Let's say I have the following table from a sample of 462 people:
Gender | Happy | Meh | Sad |
---|---|---|---|
Men | 70 | 32 | 120 |
Women | 100 | 30 | 110 |
I don't want to test it against the hypothesis of independence, but against the following hypothesized distribution:
Gender | Happy | Meh | Sad |
---|---|---|---|
Men | 46 (0.1) | 139 (0.3) | 92 (0.2) |
Women | 46 (0.1) | 116 (0.25) | 23 (0.05) |
in R, according to the documentation, chisq.test
only works for testing independence in contingency tables, goodness-of-fit test being only available for "flat" tables. So I was thinking of simply flattening the two contingency tables, then applying a standard goodness-of-fit test, for example in R something like:
observed_data = c(70, 32, 120,100,30,110)
hypothesized_data = c(46, 139, 92,46, 116, 23)
hypothesized_prop = hypothesized_data / sum(hypothesized_data )
res = chisq.test(observed_data, p=hypothesized_prop )
#results in a chi-square statistic (res$statistic) of 559.6473
#now let's compute the p-value for 2 degrees of freedom:
pchisq(res$statistic, df=2, lower.tail=FALSE)
#results in a p-value of 2.979478e-122
My questions are:
- Is this approach correct from a theoretical point of view? (happy to have comments on my code too, even if it's not the heart of my question).

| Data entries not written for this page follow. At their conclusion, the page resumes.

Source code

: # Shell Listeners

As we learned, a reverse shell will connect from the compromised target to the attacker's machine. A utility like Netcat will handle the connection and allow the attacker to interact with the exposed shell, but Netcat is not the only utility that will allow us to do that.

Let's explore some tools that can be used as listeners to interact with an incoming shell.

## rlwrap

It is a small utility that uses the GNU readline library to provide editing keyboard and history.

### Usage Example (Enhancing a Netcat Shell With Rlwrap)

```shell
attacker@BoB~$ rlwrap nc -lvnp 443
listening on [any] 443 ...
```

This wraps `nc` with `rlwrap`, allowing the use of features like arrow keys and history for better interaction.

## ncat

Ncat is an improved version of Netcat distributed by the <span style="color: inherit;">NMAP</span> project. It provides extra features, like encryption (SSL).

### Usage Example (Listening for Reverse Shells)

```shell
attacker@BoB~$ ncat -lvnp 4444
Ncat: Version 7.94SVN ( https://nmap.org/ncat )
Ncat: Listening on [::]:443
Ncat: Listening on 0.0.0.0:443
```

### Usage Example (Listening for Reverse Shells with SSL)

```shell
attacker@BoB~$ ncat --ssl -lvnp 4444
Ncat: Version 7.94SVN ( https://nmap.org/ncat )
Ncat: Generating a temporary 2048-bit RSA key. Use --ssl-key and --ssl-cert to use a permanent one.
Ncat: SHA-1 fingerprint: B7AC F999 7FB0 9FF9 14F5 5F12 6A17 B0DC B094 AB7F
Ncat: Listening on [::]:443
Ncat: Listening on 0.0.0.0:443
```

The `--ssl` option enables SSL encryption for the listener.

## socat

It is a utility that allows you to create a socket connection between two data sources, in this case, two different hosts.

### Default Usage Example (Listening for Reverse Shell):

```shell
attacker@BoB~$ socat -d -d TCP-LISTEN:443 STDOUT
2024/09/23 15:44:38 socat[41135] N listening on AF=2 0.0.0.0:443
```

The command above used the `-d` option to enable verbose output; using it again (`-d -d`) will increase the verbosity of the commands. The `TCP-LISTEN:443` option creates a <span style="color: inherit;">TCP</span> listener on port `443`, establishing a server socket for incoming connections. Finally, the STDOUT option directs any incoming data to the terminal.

- If it is correct, is it also correct to extend this approach to three-way contingency tables or more (e.g. four categorical variables: gender, mood, age group, income group)? If it's not correct for contingency tables with more than 2 variables, what approach would be correct to test if an observed distribution fits a given distribution (in other cases than independence testing)?
Regarding my second question, I've found this interesting article ("Common statistical tests are linear models"), and log-linear models may be the answer. However the article seems to use log-linear models only to test independence, so I'm not sure how to approach this from a theoretical point of view (i.e. is it even correct to use log-linear models for this kind of question), and from a practical point of view (i.e. is it actually possible to do it in R, Python, or other statistical tools?).
Thanks,
Best Answer
In brief, you can use the chi-squared goodness-of-fit test to test whether data was generated from a hypothesized distribution. There's no need to formulate the data as a contingency table because you're not using the marginal probabilities. You've illustrated this with a hypothesized distribution with six categories but you could also use this with a hypothesized distribution with nine categories or sixteen categories or more.

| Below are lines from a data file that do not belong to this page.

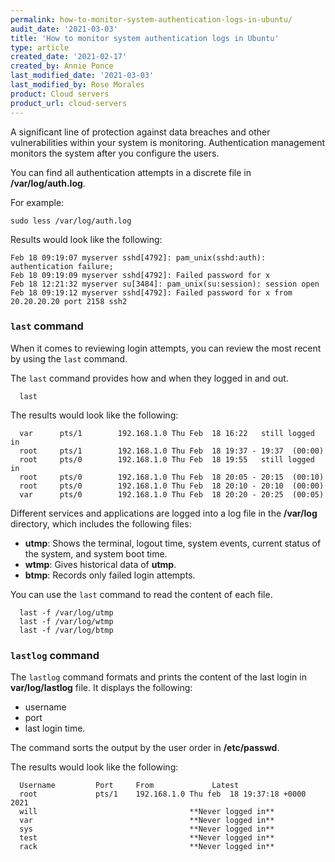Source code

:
 ```yaml
---
permalink: how-to-monitor-system-authentication-logs-in-ubuntu/
audit_date: '2021-03-03'
title: 'How to monitor system authentication logs in Ubuntu'
type: article
created_date: '2021-02-17'
created_by: Annie Ponce
last_modified_date: '2021-03-03'
last_modified_by: Rose Morales
product: Cloud servers
product_url: cloud-servers
---
```


A significant line of protection against data breaches and other vulnerabilities within your system is
monitoring. Authentication management monitors the system after you configure the users.

You can find all authentication attempts in a discrete file in **/var/log/auth.log**.

For example:

    sudo less /var/log/auth.log

Results would look like the following:

    Feb 18 09:19:07 myserver sshd[4792]: pam_unix(sshd:auth): authentication failure;
    Feb 18 09:19:09 myserver sshd[4792]: Failed password for x
    Feb 18 12:21:32 myserver su[3484]: pam_unix(su:session): session open
    Feb 18 09:19:12 myserver sshd[4792]: Failed password for x from 20.20.20.20 port 2158 ssh2

### `last` command

When it comes to reviewing login attempts, you can review the most recent by using the `last` command.

The `last` command provides how and when they logged in and out.

      last

The results would look like the following:

      var      pts/1        192.168.1.0 Thu Feb  18 16:22   still logged in   
      root     pts/1        192.168.1.0 Thu Feb  18 19:37 - 19:37  (00:00)    
      root     pts/0        192.168.1.0 Thu Feb  18 19:55   still logged in   
      root     pts/0        192.168.1.0 Thu Feb  18 20:05 - 20:15  (00:10)    
      root     pts/0        192.168.1.0 Thu Feb  18 20:10 - 20:10  (00:00)    
      var      pts/0        192.168.1.0 Thu Feb  18 20:20 - 20:25  (00:05)

Different services and applications are logged into a log file in the **/var/log** directory, which includes the following files:

- **utmp**: Shows the terminal, logout time, system events, current status of the system, and system boot time.
- **wtmp**: Gives historical data of **utmp**.
- **btmp**: Records only failed login attempts.

You can use the `last` command to read the content of each file.

      last -f /var/log/utmp
      last -f /var/log/wtmp
      last -f /var/log/btmp

### `lastlog` command

The `lastlog` command formats and prints the content of the last login in **var/log/lastlog** file. It displays the following:

- username
- port
- last login time. 
 
The command sorts the output by the user order in **/etc/passwd**.

The results would look like the following:

      Username         Port     From             Latest
      root             pts/1    192.168.1.0 Thu feb  18 19:37:18 +0000 2021
      will                                  **Never logged in**
      var                                   **Never logged in**
      sys                                   **Never logged in**
      test                                  **Never logged in**
      rack                                  **Never logged in**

For the goodness-of-fit test, the degrees of freedom are n - 1. So if you have six categories, you have five (not two) degrees of freedom. The 'chisq.test' in R though will give you these degrees of freedom in the output so no need to use 'pchisq' yourself.
I don't know if what you're doing is theoretical correct. This would probably depend on how you've come up with your hypothesized distribution.